PROVIDED INFORMATION Start Marker

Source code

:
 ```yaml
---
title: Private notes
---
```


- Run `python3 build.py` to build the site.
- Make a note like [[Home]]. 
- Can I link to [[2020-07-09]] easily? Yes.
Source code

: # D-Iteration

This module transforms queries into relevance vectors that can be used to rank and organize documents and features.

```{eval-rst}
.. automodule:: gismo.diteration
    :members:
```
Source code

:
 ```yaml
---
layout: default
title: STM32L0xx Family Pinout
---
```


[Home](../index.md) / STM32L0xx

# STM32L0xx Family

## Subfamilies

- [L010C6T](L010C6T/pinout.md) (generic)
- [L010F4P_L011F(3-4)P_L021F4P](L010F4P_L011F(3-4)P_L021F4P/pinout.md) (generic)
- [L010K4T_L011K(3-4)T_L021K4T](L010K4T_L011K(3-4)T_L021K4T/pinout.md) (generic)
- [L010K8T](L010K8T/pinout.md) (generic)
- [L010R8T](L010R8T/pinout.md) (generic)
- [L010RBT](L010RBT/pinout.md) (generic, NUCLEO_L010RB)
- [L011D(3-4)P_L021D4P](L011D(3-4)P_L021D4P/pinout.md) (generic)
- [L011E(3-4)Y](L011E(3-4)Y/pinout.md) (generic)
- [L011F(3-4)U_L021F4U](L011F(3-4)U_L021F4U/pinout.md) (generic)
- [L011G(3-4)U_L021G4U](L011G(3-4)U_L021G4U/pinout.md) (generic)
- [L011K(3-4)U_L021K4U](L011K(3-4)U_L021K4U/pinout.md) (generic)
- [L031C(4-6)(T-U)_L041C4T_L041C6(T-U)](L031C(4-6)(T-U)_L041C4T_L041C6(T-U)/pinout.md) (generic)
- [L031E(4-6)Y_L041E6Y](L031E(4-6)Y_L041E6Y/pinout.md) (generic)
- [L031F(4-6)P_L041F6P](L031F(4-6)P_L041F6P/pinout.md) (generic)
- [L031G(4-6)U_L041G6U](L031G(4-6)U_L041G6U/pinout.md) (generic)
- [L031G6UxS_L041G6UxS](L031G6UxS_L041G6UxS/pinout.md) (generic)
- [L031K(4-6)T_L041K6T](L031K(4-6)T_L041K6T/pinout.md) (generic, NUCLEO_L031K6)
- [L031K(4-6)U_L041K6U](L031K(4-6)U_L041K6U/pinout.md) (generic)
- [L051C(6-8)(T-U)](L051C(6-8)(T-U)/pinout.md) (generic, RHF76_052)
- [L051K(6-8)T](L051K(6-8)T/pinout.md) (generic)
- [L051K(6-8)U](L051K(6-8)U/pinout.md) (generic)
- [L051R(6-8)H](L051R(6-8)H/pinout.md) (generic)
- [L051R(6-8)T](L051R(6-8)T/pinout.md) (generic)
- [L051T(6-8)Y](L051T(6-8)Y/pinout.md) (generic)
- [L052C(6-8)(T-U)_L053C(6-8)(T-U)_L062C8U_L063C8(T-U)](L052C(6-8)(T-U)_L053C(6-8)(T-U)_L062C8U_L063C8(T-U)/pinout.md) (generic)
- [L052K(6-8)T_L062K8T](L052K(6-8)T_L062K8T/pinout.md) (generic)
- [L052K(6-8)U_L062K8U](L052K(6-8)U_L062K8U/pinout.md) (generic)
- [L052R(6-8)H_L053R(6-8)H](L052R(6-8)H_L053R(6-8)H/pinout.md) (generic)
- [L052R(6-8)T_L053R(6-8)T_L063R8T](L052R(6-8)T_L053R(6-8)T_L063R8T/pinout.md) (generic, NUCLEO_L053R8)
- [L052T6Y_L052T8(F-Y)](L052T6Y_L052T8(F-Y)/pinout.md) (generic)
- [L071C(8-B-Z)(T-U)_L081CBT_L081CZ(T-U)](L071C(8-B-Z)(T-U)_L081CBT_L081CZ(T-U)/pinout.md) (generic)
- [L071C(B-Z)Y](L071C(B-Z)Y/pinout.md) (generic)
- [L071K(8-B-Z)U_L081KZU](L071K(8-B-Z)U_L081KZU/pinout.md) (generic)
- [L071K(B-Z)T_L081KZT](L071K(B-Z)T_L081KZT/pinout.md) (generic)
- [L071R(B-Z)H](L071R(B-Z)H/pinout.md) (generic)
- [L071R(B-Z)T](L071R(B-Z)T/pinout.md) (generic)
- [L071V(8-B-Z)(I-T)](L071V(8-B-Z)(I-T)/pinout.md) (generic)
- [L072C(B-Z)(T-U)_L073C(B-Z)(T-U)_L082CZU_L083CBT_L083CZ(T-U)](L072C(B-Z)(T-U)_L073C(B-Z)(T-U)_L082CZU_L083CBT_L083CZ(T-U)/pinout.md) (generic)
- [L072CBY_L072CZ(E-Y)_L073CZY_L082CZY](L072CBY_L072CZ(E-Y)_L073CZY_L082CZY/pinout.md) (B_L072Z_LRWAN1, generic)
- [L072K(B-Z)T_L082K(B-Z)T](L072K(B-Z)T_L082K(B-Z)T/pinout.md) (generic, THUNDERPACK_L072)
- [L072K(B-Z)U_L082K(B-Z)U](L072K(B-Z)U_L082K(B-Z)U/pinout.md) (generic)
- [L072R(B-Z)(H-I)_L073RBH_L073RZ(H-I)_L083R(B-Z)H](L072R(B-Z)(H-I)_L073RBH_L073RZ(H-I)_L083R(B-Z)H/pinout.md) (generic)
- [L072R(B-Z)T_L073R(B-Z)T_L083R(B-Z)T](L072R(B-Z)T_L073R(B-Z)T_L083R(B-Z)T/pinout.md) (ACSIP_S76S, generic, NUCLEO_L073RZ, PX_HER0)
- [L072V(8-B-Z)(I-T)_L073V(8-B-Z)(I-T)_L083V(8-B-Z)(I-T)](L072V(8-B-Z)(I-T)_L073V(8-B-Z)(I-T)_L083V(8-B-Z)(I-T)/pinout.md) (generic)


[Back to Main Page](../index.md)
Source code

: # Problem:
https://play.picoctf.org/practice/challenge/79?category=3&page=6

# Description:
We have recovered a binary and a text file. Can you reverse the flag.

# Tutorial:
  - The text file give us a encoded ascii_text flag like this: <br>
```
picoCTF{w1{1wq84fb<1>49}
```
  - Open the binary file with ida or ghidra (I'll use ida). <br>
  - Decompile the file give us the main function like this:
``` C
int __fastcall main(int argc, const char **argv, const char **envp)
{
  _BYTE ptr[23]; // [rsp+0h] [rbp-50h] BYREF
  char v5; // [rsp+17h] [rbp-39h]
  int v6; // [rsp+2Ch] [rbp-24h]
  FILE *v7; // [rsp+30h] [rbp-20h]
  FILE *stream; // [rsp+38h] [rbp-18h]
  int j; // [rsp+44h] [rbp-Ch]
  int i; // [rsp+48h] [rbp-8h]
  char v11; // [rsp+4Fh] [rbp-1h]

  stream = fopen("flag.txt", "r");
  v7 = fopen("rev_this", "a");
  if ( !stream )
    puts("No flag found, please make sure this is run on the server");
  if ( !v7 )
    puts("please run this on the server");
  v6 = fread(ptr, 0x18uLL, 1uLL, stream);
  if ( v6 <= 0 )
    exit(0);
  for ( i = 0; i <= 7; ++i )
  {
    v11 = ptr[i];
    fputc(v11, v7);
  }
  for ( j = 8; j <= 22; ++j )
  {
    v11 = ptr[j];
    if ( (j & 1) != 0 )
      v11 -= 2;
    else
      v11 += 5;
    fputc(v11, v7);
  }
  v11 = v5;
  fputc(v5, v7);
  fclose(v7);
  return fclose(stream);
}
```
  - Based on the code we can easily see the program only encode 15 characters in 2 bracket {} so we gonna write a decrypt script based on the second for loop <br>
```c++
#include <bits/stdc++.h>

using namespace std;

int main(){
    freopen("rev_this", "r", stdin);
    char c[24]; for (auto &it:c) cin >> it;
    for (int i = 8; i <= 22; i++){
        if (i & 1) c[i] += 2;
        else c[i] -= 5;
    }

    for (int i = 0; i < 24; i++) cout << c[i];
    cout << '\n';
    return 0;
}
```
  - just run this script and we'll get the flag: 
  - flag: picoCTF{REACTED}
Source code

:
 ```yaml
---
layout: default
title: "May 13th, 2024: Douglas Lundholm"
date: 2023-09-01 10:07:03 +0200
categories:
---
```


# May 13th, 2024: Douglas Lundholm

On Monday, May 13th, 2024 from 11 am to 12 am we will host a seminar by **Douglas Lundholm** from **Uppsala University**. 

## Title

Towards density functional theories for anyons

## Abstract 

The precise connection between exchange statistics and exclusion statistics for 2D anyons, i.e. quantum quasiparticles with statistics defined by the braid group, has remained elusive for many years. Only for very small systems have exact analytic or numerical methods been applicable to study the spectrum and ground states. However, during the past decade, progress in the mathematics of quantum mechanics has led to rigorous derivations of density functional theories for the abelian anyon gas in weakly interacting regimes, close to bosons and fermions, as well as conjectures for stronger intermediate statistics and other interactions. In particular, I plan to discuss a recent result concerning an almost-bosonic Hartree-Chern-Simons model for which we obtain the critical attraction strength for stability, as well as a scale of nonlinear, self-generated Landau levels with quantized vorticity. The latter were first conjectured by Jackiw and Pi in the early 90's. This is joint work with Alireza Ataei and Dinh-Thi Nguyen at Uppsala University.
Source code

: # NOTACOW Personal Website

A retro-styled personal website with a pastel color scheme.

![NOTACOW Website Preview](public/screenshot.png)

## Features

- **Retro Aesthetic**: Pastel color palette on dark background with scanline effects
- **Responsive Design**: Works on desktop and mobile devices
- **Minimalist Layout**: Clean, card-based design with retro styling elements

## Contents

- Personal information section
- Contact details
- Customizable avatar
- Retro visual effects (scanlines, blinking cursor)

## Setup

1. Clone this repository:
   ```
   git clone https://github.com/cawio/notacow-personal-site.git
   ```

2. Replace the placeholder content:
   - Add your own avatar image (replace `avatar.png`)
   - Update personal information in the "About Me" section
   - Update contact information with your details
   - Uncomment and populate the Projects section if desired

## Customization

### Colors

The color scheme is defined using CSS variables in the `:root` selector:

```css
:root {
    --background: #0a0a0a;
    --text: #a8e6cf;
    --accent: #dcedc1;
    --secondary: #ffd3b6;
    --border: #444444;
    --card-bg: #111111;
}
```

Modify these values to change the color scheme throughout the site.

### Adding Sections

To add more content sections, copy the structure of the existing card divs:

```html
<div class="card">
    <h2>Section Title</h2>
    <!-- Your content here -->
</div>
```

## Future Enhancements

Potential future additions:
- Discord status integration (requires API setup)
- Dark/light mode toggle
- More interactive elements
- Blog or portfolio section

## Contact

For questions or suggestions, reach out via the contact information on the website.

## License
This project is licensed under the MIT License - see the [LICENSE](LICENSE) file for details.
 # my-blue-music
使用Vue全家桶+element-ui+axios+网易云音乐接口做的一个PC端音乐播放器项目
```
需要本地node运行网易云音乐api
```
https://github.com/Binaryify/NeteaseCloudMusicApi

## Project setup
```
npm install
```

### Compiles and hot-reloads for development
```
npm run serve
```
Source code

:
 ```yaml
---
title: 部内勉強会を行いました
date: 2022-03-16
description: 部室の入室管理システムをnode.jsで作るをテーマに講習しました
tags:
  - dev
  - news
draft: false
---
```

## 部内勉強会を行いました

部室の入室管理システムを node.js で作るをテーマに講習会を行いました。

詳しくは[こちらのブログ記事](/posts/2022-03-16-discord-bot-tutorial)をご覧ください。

PROVIDED INFORMATION End Marker

**WHAT YOU WILL DO**: Copy only the entries from the first line to the line with "- [L011D(3-4)P_L021D4P](L011D(3-4)P_L021D4P/pinout.md) (generic)", each exactly as it appears.

**RESPONSE AREA**:
Source code

:
 ```yaml
---
title: Private notes
---
```


- Run `python3 build.py` to build the site.
- Make a note like [[Home]]. 
- Can I link to [[2020-07-09]] easily? Yes.
Source code

: # D-Iteration

This module transforms queries into relevance vectors that can be used to rank and organize documents and features.

```{eval-rst}
.. automodule:: gismo.diteration
    :members:
```
Source code

:
 ```yaml
---
layout: default
title: STM32L0xx Family Pinout
---
```


[Home](../index.md) / STM32L0xx

# STM32L0xx Family

## Subfamilies

- [L010C6T](L010C6T/pinout.md) (generic)
- [L010F4P_L011F(3-4)P_L021F4P](L010F4P_L011F(3-4)P_L021F4P/pinout.md) (generic)
- [L010K4T_L011K(3-4)T_L021K4T](L010K4T_L011K(3-4)T_L021K4T/pinout.md) (generic)
- [L010K8T](L010K8T/pinout.md) (generic)
- [L010R8T](L010R8T/pinout.md) (generic)
- [L010RBT](L010RBT/pinout.md) (generic, NUCLEO_L010RB)
- [L011D(3-4)P_L021D4P](L011D(3-4)P_L021D4P/pinout.md) (generic)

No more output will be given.